The following table summarizes what each column contains.

Column Name	Description
`event_id`	Unique identifier for each record
`game_minute`	Minute of the game between 0 to approximately 90
`player_id`	Unique identifier for each player
`player_name`	Name of the player who took the shot
`defenders`	Number of defenders between the player and the opponent’s goalkeeper
`player_position`	[x, y] coordinate of the player taking the shot
`player_angle`	Angle of the player taking the shot
`player_speed`	Speed of the player at the moment taking the shot in km/h
`goalkeeper_position`	[x, y] coordinate of the opponent’s goalkeeper
`situation`	Open play, free kick, or penalty kick
`result`	Goal or no goal

We also use the FIFA 20 complete player dataset, a dataset on soccer players across the globe that attempts to estimate their qualities quantitatively. The following screenshot shows some of the columns this dataset contains.

We’re interested in the following columns:

age
height
weight
overall
preferred_foot
weak_foot
pace
shooting
attacking_finishing
skill_fk_accuracy
movement_acceleration
movement_sprint_speed
power_shot_power
mentality_penalties

We talk more about how each of these columns can be relevant later in this post.

As you can imagine, these datasets aren’t quite ready to train an ML model. We need to combine, clean, and extract values in numeric forms so we can start creating our training set. Normally that can take a lot of time and is somewhat tedious work. Data scientists prefer to focus on training their model, but they have to spend most of their time wrangling data to the shape that can be used for their ML flow.

But fear not! Enter AWS Glue DataBrew, your friendly neighborhood visual data prep tool.
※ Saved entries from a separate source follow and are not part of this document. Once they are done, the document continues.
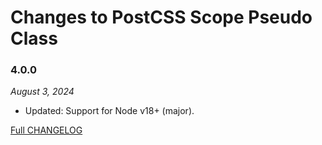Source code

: # Changes to PostCSS Scope Pseudo Class

### 4.0.0

_August 3, 2024_

- Updated: Support for Node v18+ (major).

[Full CHANGELOG](https://github.com/csstools/postcss-plugins/tree/main/plugins/postcss-scope-pseudo-class/CHANGELOG.md)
As businesswire puts it, “

“…AWS Glue DataBrew offers customers over 250 pre-built transformations to automate data preparation tasks that would otherwise require days or weeks writing hand-coded transformations.”

Let’s get to work and see how we can prepare a dataset for training an ML model using DataBrew.
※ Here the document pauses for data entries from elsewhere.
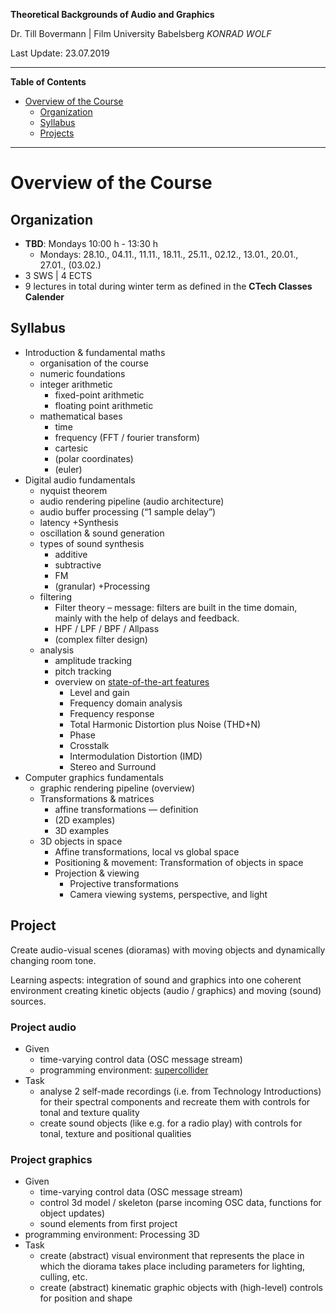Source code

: <!-- ---  
title: TBAG
author: Till Bovermann, Angela Brennecke
affiliation: Film University Babelsberg KONRAD WOLF
date: Winter term 19/20
---   -->
**Theoretical Backgrounds of Audio and Graphics**

Dr. Till Bovermann | Film University Babelsberg *KONRAD WOLF*

Last Update: 23.07.2019

---

**Table of Contents**
- [Overview of the Course](#overview-of-the-course)
  - [Organization](#organization)
  - [Syllabus](#syllabus)
  - [Projects](#projects)

---

# Overview of the Course

## Organization 

- **TBD**: Mondays 10:00 h - 13:30 h
  - Mondays: 28.10., 04.11., 11.11., 18.11., 25.11., 02.12., 13.01., 20.01., 27.01., (03.02.)
- 3 SWS | 4 ECTS
- 9 lectures in total during winter term as defined in the **CTech Classes Calender**


## Syllabus

+ Introduction & fundamental maths
  + organisation of the course
  + numeric foundations
  + integer arithmetic
    + fixed-point arithmetic 
    + floating point arithmetic
  + mathematical bases
    + time
    + frequency (FFT / fourier transform)
    + cartesic
    + (polar coordinates)
    + (euler)
+ Digital audio fundamentals
  + nyquist theorem
  + audio rendering pipeline (audio architecture)
  + audio buffer processing (“1 sample delay”)
  + latency
+Synthesis
  + oscillation & sound generation
  + types of sound synthesis
    + additive
    + subtractive
    + FM
    + (granular)
+Processing
  + filtering
    + Filter theory – message: filters are built in the time domain, mainly with the help of delays and feedback.
    + HPF / LPF / BPF / Allpass
    + (complex filter design)
  + analysis
    + amplitude tracking
    + pitch tracking
    + overview on [state-of-the-art features](https://en.wikipedia.org/wiki/Audio_analysis)
      + Level and gain
      + Frequency domain analysis
      + Frequency response
      + Total Harmonic Distortion plus Noise (THD+N)
      + Phase
      + Crosstalk
      + Intermodulation Distortion (IMD)
      + Stereo and Surround
+ Computer graphics fundamentals
  + graphic rendering pipeline (overview)
  + Transformations & matrices
    + affine transformations — definition
    + (2D examples)
    + 3D examples
  + 3D objects in space
    + Affine transformations, local vs global space
    + Positioning & movement: Transformation of objects in space
    + Projection & viewing
      + Projective transformations
      + Camera viewing systems, perspective, and light

## Project

Create audio-visual scenes (dioramas) with moving objects and dynamically changing room tone.

Learning aspects: integration of sound and graphics into one coherent environment creating kinetic objects (audio / graphics) and moving (sound) sources.

### Project audio

- Given
  - time-varying control data (OSC message stream) 
  - programming environment: [supercollider](http://supercollider.github.io)
- Task
  - analyse 2 self-made recordings (i.e. from Technology Introductions) for their spectral components and recreate them with controls for tonal and texture quality
  - create sound objects (like e.g. for a radio play) with controls for tonal, texture and positional qualities


### Project graphics

- Given 
  - time-varying control data (OSC message stream) 
  - control 3d model / skeleton (parse incoming OSC data, functions for object updates)
  - sound elements from first project 
- programming environment: Processing 3D
- Task
  - create (abstract) visual environment that represents the place in which the diorama takes place including parameters for lighting, culling, etc.
  - create (abstract) kinematic graphic objects with (high-level) controls for position and shape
Preparing the data with DataBrew

Let’s start with the shots dataset. I first create a project on the DataBrew console and upload this dataset.

I first create a project on the DataBrew console and upload this dataset.

When my session is ready, I should see all the columns and some analytics that give me useful insights about my dataset.

The player_position column is recorded as [x,y] coordinates with x between 0–1000 and y between 0–500. The following image shows how a player is positioned based on this data.

The following image shows how a player is positioned based on this data.

In CSV, this is recorded as a string and has two values. We want to extract the values and combine them into a single value that can be represented as a number. This can help our model draw better conclusions from this feature. We can start preparing our data by completing the following steps:

Using the Remove values transform, I remove the opening and closing brackets from the entries of the player_position column.

Using the Remove values transform, I remove the opening and closing brackets from the entries of the player_position column

I split this column by a comma to generate two columns that hold the x and y coordinates.

I split this column by a comma to generate two columns that hold the x and y coordinates.

We also need to convert these newly generated columns from strings to numbers.

We also need to convert these newly generated columns from strings to numbers.

Now we can generate a single value using the two columns that we generated. Imagine we want to break down the whole soccer field into 1×1 squares. If we think about the field similar to rows and columns, we can calculate the number for each square as such: x * 500 + y.

The benefit of this approach is that squares with higher numbers tend to be closer to the opponent’s goal, and this single feature can help our model draw good correlations between a player’s location and event outcomes. Note that the squares in the following image aren’t drawn to scale.

Note that the squares in the following image aren’t drawn to scale.

We can calculate the square numbers by using the the Functions transform Multiply and then Sum.

First I multiple the x coordinate by 500.

First I multiple the x coordinate by 500.

Using the ADD function, I sum this generated column with the y coordinate.

Using the ADD function, I sum this generated column with the y coordinate.

We apply the same transforms to the goal_keeper position to achieve a single number for that feature as well.

We apply the same transforms to the goal_keeper position to achieve a single number for that feature as well.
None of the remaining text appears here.